WHAT IS EXPECTED :: With pictures left out, write out exactly every line from the start of the data through the one that contains "## How to do it".

Records from a data collection:

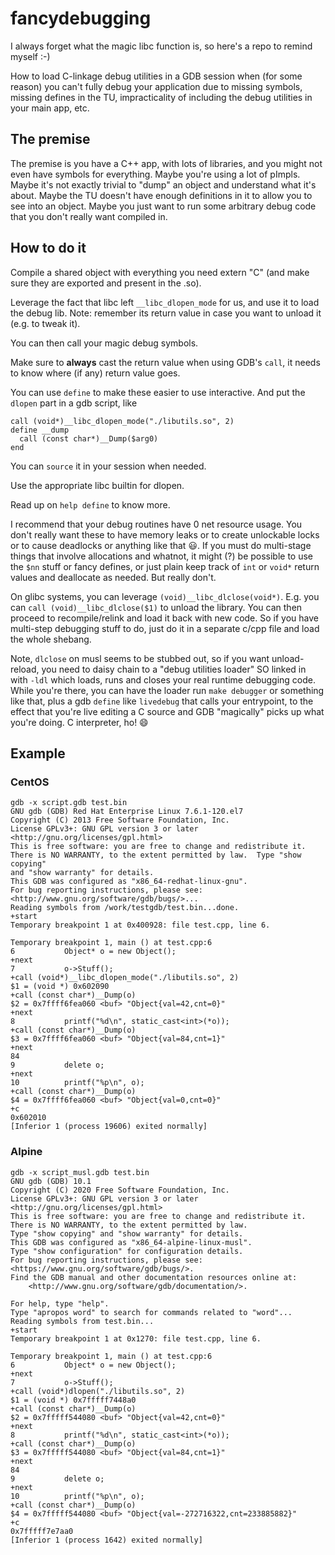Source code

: # fancydebugging

I always forget what the magic libc function is, so here's a repo to remind myself :-)

How to load C-linkage debug utilities in a GDB session when (for some reason) you can't fully debug your application due to missing symbols, missing defines in the TU, impracticality of including the debug utilities in your main app, etc.

## The premise

The premise is you have a C++ app, with lots of libraries, and you might not even have symbols for everything. Maybe you're using a lot of pImpls. Maybe it's not exactly trivial to "dump" an object and understand what it's about. Maybe the TU doesn't have enough definitions in it to allow you to see into an object. Maybe you just want to run some arbitrary debug code that you don't really want compiled in.

## How to do it

Compile a shared object with everything you need extern "C" (and make sure they are exported and present in the .so).

Leverage the fact that libc left `__libc_dlopen_mode` for us, and use it to load the debug lib. Note: remember its return value in case you want to unload it (e.g. to tweak it).

You can then call your magic debug symbols.

Make sure to **always** cast the return value when using GDB's `call`, it needs to know where (if any) return value goes.

You can use `define` to make these easier to use interactive. And put the `dlopen` part in a gdb script, like

```gdb
call (void*)__libc_dlopen_mode("./libutils.so", 2)
define __dump
  call (const char*)__Dump($arg0)
end
```

You can `source` it in your session when needed.

Use the appropriate libc builtin for dlopen.

Read up on `help define` to know more.

I recommend that your debug routines have 0 net resource usage. You don't really want these to have memory leaks or to create unlockable locks or to cause deadlocks or anything like that 😃. If you must do multi-stage things that involve allocations and whatnot, it might (?) be possible to use the `$nn` stuff or fancy defines, or just plain keep track of `int` or `void*` return values and deallocate as needed. But really don't.

On glibc systems, you can leverage `(void)__libc_dlclose(void*)`. E.g. you can `call (void)__libc_dlclose($1)` to unload the library. You can then proceed to recompile/relink and load it back with new code. So if you have multi-step debugging stuff to do, just do it in a separate c/cpp file and load the whole shebang. 

Note, `dlclose` on musl seems to be stubbed out, so if you want unload-reload, you need to daisy chain to a "debug utilities loader" SO linked in with `-ldl` which loads, runs and closes your real runtime debugging code. While you're there, you can have the loader run `make debugger` or something like that, plus a gdb `define` like `livedebug` that calls your entrypoint, to the effect that you're live editing a C source and GDB "magically" picks up what you're doing. C interpreter, ho! 😄

## Example

### CentOS

```gdb
gdb -x script.gdb test.bin
GNU gdb (GDB) Red Hat Enterprise Linux 7.6.1-120.el7
Copyright (C) 2013 Free Software Foundation, Inc.
License GPLv3+: GNU GPL version 3 or later <http://gnu.org/licenses/gpl.html>
This is free software: you are free to change and redistribute it.
There is NO WARRANTY, to the extent permitted by law.  Type "show copying"
and "show warranty" for details.
This GDB was configured as "x86_64-redhat-linux-gnu".
For bug reporting instructions, please see:
<http://www.gnu.org/software/gdb/bugs/>...
Reading symbols from /work/testgdb/test.bin...done.
+start
Temporary breakpoint 1 at 0x400928: file test.cpp, line 6.

Temporary breakpoint 1, main () at test.cpp:6
6           Object* o = new Object();
+next
7           o->Stuff();
+call (void*)__libc_dlopen_mode("./libutils.so", 2)
$1 = (void *) 0x602090
+call (const char*)__Dump(o)
$2 = 0x7ffff6fea060 <buf> "Object{val=42,cnt=0}"
+next
8           printf("%d\n", static_cast<int>(*o));
+call (const char*)__Dump(o)
$3 = 0x7ffff6fea060 <buf> "Object{val=84,cnt=1}"
+next
84
9           delete o;
+next
10          printf("%p\n", o);
+call (const char*)__Dump(o)
$4 = 0x7ffff6fea060 <buf> "Object{val=0,cnt=0}"
+c
0x602010
[Inferior 1 (process 19606) exited normally]
```

### Alpine

```gdb
gdb -x script_musl.gdb test.bin
GNU gdb (GDB) 10.1
Copyright (C) 2020 Free Software Foundation, Inc.
License GPLv3+: GNU GPL version 3 or later <http://gnu.org/licenses/gpl.html>
This is free software: you are free to change and redistribute it.
There is NO WARRANTY, to the extent permitted by law.
Type "show copying" and "show warranty" for details.
This GDB was configured as "x86_64-alpine-linux-musl".
Type "show configuration" for configuration details.
For bug reporting instructions, please see:
<https://www.gnu.org/software/gdb/bugs/>.
Find the GDB manual and other documentation resources online at:
    <http://www.gnu.org/software/gdb/documentation/>.

For help, type "help".
Type "apropos word" to search for commands related to "word"...
Reading symbols from test.bin...
+start
Temporary breakpoint 1 at 0x1270: file test.cpp, line 6.

Temporary breakpoint 1, main () at test.cpp:6
6           Object* o = new Object();
+next
7           o->Stuff();
+call (void*)dlopen("./libutils.so", 2)
$1 = (void *) 0x7fffff7448a0
+call (const char*)__Dump(o)
$2 = 0x7fffff544080 <buf> "Object{val=42,cnt=0}"
+next
8           printf("%d\n", static_cast<int>(*o));
+call (const char*)__Dump(o)
$3 = 0x7fffff544080 <buf> "Object{val=84,cnt=1}"
+next
84
9           delete o;
+next
10          printf("%p\n", o);
+call (const char*)__Dump(o)
$4 = 0x7fffff544080 <buf> "Object{val=-272716322,cnt=233885882}"
+c
0x7fffff7e7aa0
[Inferior 1 (process 1642) exited normally]
```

OUTPUT FOR THIS EXERCISE ::
Source code

: # fancydebugging

I always forget what the magic libc function is, so here's a repo to remind myself :-)

How to load C-linkage debug utilities in a GDB session when (for some reason) you can't fully debug your application due to missing symbols, missing defines in the TU, impracticality of including the debug utilities in your main app, etc.

## The premise

The premise is you have a C++ app, with lots of libraries, and you might not even have symbols for everything. Maybe you're using a lot of pImpls. Maybe it's not exactly trivial to "dump" an object and understand what it's about. Maybe the TU doesn't have enough definitions in it to allow you to see into an object. Maybe you just want to run some arbitrary debug code that you don't really want compiled in.

## How to do it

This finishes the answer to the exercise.